Jej przewodniczącym ma być Portugalczyk Carlos Coelho (chadecja), a sprawozdawcą włoski socjalista Giovanni Fava.
Głosowanie nad składem komisji odbędzie się w czwartek o godzinie 12. Do tego czasu frakcje polityczne mogą zgłaszać kandydatów.
PAP ustaliła, że największa frakcja - chadecko-konserwatywna zgłosi Barbarę Kudrycką (PO), socjaliści Józefa Piniora (SdPl), liberałowie i demokraci Janusza Onyszkiewicza (PD), frakcja Unii na rzecz Europy Narodów Konrada Szymańskiego (PiS), a frakcja Niezależność i Demokracja Bogusława Rogalskiego i Mirosława Piotrowskiego (LPR). Także Ryszard Czarnecki (Samoobrona), który w PE jest niezrzeszony, powiedział PAP, że ma szanse na wejście do komisji.
"Ta komisja jest zasadniczą sprawą dla stanu demokracji w UE i Polsce. Nie może być tak, że Polska jest członkiem UE i podpisuje międzynarodowe konwencje, w tym przeciwko torturom, a władze Polski nie wiedzą, co się dzieje na jej terytorium" - powiedział PAP Józef Pinior. Jest on przekonany, że dotychczasowe doniesienia Rady Europy, która prowadzi w tej sprawie dochodzenie, oraz przecieki w amerykańskiej prasie są podstawą, by podejrzewać, że w Polsce istniały miejsca odosobnienia CIA.
"Będę robił wszystko, by wnioski Komisji były oparte na rzetelnych dowodach, a nie na prasowych poszlakach i anonimowych źródłach, jak to się często działo dotychczas" - powiedział jeszcze we wtorek Konrad Szymański. "Tak poważne zarzuty, jakie stawiano Polsce i Rumunii w niektórych publikacjach prasowych, nie mogą być oparte na poszlakach interpretowanych politycznie, czasem z nieskrywaną niechęcią wobec NATO, USA i wojny z terrorem" - dodał.

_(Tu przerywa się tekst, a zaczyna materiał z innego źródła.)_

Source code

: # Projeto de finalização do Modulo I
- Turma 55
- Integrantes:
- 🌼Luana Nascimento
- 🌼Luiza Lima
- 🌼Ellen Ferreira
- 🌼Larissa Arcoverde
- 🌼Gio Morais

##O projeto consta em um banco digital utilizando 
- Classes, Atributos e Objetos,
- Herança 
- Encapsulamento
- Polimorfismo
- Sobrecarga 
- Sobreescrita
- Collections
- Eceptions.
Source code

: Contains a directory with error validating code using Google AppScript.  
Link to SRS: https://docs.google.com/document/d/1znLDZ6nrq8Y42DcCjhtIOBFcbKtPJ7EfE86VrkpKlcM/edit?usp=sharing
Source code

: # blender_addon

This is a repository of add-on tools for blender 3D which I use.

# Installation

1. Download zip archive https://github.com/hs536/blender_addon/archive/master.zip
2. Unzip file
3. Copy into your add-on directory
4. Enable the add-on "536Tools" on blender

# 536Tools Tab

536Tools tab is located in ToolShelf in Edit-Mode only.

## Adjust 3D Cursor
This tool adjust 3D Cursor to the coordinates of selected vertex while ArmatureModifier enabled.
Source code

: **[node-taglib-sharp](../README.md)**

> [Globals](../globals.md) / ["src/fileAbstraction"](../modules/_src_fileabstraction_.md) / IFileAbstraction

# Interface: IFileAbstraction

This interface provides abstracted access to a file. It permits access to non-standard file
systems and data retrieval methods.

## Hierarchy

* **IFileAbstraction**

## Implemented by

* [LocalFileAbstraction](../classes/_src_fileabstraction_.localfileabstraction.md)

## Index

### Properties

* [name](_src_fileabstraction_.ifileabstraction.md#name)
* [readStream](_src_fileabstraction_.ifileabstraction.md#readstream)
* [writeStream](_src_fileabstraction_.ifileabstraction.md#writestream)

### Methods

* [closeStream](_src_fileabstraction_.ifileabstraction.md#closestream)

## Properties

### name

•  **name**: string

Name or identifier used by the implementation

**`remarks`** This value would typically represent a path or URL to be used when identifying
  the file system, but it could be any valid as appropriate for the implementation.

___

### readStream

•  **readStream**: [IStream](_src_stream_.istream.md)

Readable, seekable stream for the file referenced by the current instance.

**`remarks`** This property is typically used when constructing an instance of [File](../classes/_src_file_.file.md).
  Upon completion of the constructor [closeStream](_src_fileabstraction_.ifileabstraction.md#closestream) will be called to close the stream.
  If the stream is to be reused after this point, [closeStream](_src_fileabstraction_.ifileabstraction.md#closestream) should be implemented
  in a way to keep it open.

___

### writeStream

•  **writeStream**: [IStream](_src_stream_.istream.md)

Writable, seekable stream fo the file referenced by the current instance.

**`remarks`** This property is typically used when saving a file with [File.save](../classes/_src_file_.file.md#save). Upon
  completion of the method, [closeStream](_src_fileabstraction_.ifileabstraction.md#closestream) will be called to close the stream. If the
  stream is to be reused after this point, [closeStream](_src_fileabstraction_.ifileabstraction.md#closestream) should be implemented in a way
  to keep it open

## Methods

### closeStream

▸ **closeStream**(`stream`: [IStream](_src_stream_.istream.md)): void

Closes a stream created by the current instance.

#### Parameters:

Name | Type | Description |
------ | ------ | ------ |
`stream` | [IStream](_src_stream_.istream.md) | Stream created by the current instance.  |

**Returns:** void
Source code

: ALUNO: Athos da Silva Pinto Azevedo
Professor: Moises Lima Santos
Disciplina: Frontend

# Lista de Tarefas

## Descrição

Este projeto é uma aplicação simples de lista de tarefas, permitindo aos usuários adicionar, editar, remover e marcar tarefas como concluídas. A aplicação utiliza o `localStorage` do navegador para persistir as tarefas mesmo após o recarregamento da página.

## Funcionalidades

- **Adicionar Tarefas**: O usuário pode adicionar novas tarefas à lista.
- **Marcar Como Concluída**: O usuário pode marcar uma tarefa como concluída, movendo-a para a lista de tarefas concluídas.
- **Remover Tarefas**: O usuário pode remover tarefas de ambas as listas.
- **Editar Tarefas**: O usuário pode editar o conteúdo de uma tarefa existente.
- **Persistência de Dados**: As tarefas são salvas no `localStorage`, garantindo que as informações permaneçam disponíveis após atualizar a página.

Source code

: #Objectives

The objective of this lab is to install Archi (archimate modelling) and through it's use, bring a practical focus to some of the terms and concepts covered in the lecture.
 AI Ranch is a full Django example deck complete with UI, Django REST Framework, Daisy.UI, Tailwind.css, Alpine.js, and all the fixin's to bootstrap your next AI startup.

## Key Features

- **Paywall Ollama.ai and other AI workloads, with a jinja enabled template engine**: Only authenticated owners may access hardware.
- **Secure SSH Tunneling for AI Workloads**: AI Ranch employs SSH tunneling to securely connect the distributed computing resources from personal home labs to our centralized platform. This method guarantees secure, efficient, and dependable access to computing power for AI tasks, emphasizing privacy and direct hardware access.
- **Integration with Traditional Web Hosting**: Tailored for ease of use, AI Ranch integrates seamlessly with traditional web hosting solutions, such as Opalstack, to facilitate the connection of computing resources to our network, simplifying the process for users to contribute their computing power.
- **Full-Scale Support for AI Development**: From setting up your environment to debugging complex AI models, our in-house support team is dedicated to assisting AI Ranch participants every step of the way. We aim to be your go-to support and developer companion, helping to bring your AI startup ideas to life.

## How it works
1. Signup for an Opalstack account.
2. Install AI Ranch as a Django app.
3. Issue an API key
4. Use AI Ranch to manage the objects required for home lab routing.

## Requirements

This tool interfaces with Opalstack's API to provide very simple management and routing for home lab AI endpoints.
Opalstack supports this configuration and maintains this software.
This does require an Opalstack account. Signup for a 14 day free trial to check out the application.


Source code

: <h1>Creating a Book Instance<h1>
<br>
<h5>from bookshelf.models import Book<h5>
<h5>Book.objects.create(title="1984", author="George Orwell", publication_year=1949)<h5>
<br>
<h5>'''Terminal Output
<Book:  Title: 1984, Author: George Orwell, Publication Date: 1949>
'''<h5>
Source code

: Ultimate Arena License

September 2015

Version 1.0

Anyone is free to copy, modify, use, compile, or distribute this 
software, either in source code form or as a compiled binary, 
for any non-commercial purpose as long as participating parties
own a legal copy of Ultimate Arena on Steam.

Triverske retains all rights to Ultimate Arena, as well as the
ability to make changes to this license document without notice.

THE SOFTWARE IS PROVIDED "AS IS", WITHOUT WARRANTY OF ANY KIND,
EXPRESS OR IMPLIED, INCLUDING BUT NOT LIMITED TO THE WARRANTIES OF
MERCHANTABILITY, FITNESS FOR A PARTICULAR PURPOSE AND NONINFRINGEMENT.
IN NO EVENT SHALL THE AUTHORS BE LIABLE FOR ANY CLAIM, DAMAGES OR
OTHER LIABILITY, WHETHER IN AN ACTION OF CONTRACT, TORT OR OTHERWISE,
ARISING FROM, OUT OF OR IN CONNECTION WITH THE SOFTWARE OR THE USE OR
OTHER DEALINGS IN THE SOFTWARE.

Do uprawnień komisji ma należeć wizytowanie oraz przesłuchiwanie polityków.
"Oczywiście z prawnego punktu widzenia nie możemy wymusić obecności polityków, ale jeśli ktoś z rządu nie będzie chciał się stawić, to będzie to jakiś przekaz" - powiedział we wtorek na konferencji prasowej w Strasburgu Martin Schulz, szef frakcji socjalistów.
W razie potwierdzenia się zarzutów o tajnych więzieniach CIA, państwom UE zamieszanym w sprawę grożą poważne konsekwencje, w tym nawet zawieszenie głosu w Radzie UE.
Komisja przedstawi pierwszy raport za cztery miesiące. Zgodnie z regulaminem PE (art. 175) ma pracować nie dłużej niż 12 miesięcy, chyba że pod koniec tego okresu parlament zadecyduje o jego przedłużeniu. Ma też współpracować z Radą Europy, która od kilku miesięcy prowadzi własne śledztwo.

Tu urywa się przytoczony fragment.